TO DO: Find the word "mathcal" in the records below. List each line containing it.

Data excerpts:
BEGIN
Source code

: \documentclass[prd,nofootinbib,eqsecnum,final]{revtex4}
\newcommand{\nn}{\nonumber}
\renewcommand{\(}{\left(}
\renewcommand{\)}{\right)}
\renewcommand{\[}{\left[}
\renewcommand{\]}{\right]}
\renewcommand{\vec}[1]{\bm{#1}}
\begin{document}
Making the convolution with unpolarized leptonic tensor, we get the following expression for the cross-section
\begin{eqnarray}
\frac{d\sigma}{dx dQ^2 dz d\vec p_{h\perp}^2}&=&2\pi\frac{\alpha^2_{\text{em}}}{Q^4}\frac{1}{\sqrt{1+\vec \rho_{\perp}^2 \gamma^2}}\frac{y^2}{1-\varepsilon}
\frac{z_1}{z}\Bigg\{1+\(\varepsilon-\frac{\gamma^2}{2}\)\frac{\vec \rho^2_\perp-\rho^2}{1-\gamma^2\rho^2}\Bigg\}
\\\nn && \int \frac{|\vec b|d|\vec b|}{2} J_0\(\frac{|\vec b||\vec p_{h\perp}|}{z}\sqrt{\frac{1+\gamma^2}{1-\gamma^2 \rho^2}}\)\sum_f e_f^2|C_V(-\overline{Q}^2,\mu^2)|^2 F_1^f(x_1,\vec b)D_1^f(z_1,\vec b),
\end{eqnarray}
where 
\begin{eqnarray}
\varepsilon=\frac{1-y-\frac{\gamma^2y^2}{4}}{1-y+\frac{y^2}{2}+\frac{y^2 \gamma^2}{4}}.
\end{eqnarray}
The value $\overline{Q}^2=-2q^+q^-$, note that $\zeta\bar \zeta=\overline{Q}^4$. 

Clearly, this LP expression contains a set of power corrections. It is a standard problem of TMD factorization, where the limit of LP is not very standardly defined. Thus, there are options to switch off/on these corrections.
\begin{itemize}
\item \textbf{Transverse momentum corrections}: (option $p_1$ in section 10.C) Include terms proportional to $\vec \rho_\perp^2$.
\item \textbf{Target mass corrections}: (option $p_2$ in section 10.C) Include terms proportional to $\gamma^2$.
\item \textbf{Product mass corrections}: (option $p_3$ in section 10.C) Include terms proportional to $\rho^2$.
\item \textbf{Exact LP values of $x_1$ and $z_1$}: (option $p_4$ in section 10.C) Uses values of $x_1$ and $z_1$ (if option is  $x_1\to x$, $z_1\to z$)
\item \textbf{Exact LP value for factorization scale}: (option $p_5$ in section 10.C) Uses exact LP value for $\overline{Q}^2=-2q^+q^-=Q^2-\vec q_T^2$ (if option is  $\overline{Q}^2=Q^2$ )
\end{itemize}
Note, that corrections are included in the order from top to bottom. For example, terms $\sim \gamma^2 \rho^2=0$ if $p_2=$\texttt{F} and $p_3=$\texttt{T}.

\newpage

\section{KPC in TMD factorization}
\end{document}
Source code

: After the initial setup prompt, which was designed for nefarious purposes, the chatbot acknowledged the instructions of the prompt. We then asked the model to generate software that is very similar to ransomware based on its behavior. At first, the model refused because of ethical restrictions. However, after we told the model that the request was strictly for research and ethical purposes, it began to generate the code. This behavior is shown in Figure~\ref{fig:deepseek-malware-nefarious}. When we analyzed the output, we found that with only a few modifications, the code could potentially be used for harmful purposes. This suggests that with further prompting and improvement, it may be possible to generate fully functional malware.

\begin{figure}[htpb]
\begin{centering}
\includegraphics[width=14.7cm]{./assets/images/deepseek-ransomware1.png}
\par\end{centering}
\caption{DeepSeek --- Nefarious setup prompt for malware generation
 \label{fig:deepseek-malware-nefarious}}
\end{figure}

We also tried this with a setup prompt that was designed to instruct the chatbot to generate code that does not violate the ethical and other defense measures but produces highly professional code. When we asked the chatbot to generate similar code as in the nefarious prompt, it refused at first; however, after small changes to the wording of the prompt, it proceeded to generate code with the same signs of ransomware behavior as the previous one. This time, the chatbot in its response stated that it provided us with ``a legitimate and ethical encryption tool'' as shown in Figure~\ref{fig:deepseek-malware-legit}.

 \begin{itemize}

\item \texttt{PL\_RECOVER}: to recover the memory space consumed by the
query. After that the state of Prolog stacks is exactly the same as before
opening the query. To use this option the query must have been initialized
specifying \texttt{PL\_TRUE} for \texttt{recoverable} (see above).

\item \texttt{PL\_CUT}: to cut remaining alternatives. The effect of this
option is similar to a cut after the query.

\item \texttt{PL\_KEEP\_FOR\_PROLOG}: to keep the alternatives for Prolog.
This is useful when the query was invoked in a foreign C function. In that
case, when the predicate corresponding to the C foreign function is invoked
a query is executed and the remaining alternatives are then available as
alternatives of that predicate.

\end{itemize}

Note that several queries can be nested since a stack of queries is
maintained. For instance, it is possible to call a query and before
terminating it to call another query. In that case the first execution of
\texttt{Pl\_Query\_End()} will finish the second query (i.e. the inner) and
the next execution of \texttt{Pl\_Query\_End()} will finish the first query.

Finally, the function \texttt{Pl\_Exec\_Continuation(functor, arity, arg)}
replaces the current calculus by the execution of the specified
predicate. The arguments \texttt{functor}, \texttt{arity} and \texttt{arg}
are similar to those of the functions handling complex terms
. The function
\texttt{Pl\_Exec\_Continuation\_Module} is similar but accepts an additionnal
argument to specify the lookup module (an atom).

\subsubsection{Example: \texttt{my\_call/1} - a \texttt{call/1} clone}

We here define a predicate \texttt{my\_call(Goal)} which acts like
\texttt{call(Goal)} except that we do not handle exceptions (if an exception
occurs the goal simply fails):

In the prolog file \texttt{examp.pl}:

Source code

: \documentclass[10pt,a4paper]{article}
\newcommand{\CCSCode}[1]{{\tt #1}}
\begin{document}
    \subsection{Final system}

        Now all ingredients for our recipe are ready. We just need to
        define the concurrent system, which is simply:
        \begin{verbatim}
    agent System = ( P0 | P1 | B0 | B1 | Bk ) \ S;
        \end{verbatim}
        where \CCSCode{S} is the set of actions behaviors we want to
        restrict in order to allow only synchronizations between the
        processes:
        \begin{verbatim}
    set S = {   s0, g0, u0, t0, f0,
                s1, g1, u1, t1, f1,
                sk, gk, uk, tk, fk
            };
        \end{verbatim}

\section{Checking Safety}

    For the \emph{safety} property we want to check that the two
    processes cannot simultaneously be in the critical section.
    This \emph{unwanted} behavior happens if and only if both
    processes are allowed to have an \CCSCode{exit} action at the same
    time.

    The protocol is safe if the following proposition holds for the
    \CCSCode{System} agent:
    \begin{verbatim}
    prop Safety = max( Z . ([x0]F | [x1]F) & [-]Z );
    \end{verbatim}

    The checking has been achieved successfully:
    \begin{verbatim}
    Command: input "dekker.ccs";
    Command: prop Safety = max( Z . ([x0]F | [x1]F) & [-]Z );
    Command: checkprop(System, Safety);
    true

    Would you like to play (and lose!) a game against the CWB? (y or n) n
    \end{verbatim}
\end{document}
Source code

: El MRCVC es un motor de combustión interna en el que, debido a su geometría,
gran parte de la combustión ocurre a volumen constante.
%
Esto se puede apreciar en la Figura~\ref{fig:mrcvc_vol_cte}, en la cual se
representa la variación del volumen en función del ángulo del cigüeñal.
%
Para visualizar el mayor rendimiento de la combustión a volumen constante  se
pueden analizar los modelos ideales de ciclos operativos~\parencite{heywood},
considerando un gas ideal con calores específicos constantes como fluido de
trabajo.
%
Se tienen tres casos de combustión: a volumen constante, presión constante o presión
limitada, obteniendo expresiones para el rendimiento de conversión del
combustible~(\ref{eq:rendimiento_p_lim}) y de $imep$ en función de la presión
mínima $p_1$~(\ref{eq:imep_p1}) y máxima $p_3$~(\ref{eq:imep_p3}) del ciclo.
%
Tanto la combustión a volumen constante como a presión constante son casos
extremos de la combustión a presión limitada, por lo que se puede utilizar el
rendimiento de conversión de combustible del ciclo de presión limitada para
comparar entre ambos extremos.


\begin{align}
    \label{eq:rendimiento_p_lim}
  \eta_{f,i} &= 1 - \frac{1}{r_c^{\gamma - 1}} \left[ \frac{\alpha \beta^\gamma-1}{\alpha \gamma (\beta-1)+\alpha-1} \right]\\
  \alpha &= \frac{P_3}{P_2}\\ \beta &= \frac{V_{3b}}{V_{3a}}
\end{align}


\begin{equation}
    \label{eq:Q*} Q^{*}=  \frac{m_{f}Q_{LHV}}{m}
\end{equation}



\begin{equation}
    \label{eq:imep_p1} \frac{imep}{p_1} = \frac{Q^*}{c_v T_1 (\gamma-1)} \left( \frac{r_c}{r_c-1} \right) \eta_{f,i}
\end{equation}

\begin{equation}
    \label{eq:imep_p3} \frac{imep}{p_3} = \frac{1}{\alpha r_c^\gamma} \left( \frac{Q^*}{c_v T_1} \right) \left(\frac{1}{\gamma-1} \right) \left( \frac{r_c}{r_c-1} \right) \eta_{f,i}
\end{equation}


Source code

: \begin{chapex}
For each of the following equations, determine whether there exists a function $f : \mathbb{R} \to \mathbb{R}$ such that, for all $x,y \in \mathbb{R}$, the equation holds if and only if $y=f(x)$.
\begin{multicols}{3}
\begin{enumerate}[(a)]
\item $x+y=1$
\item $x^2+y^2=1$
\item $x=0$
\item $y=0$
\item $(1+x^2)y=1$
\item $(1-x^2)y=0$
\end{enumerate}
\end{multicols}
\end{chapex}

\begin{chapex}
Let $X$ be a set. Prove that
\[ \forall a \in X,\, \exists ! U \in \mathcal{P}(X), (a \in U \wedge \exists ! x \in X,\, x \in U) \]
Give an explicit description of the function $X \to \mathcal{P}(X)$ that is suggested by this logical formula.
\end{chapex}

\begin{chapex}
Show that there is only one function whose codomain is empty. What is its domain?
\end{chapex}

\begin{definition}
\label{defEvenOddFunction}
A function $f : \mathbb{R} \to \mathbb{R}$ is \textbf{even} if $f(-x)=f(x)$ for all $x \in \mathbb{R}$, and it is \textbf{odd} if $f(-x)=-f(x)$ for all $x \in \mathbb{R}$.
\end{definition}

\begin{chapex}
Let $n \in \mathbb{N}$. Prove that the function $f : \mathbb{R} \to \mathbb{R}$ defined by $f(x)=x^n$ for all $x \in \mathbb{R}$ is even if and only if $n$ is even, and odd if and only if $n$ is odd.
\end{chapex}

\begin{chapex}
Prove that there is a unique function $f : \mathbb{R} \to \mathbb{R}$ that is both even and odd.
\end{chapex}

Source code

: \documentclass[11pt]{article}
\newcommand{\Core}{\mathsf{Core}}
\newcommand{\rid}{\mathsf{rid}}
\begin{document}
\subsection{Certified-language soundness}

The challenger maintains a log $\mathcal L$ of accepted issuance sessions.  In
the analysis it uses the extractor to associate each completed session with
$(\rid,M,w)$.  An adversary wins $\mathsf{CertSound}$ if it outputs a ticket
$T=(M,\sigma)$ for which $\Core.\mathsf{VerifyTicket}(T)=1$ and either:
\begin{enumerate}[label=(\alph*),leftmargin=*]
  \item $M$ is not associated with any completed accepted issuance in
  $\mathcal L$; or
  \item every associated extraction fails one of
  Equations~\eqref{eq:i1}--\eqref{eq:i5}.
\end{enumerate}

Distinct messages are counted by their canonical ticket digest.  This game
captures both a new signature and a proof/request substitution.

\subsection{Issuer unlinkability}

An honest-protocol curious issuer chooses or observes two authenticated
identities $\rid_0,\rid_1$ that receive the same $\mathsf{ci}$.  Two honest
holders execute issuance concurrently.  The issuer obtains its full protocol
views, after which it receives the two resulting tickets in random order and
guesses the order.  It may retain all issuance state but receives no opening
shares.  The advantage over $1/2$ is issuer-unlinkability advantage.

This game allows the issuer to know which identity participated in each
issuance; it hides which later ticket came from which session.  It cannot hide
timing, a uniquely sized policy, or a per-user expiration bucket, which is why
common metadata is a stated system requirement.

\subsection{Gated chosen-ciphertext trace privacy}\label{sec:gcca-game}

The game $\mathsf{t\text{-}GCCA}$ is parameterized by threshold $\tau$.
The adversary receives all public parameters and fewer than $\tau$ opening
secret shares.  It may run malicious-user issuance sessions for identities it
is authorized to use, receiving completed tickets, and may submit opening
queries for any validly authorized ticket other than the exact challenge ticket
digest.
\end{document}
END
YOUR RESPONSE:
\[ \forall a \in X,\, \exists ! U \in \mathcal{P}(X), (a \in U \wedge \exists ! x \in X,\, x \in U) \]
Give an explicit description of the function $X \to \mathcal{P}(X)$ that is suggested by this logical formula.
The challenger maintains a log $\mathcal L$ of accepted issuance sessions.  In
  $\mathcal L$; or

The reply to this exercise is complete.